**THE PROBLEM:**
All lines from the one with "within the collection" through the end of the records below are to be given again exactly, and nothing else.

Saved entries
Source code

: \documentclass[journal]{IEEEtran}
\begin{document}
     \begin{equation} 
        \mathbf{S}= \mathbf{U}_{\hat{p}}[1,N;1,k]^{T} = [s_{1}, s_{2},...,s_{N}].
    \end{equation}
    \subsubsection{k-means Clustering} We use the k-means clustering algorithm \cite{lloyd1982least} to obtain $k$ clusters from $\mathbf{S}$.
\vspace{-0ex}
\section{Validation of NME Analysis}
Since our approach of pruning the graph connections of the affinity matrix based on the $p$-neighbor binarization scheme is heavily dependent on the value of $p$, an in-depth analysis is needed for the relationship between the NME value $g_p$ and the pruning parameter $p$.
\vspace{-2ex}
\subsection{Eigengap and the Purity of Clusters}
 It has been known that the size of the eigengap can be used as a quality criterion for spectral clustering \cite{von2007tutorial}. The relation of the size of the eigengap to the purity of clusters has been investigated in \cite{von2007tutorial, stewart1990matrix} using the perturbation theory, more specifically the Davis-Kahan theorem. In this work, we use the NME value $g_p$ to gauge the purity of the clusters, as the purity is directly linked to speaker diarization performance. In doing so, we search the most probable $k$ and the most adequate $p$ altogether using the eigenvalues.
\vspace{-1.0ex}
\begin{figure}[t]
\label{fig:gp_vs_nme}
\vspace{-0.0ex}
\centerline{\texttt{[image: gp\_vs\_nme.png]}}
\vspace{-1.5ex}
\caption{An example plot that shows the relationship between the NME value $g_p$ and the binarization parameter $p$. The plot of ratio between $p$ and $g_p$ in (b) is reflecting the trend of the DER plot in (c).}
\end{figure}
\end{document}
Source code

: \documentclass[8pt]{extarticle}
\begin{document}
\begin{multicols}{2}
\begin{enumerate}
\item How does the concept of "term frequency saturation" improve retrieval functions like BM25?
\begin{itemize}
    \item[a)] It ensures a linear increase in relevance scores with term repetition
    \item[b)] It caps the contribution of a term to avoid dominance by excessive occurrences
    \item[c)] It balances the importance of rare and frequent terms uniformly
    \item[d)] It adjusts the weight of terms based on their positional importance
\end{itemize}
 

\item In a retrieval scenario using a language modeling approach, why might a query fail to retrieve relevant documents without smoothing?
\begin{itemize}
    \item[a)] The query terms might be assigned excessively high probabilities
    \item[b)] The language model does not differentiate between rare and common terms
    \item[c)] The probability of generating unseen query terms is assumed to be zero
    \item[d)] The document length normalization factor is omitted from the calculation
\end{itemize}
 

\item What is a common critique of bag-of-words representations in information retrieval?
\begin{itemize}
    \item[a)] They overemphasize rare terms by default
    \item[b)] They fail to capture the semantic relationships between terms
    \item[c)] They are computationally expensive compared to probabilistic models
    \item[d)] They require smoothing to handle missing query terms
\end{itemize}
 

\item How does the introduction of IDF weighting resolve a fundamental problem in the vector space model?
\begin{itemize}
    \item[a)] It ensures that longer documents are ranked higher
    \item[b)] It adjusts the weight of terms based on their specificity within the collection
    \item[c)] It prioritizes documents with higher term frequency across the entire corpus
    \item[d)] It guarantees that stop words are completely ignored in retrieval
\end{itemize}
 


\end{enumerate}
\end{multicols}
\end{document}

**EXERCISE ANSWER:**
    \item[b)] It adjusts the weight of terms based on their specificity within the collection
    \item[c)] It prioritizes documents with higher term frequency across the entire corpus
    \item[d)] It guarantees that stop words are completely ignored in retrieval
\end{itemize}
 


\end{enumerate}
\end{multicols}
\end{document}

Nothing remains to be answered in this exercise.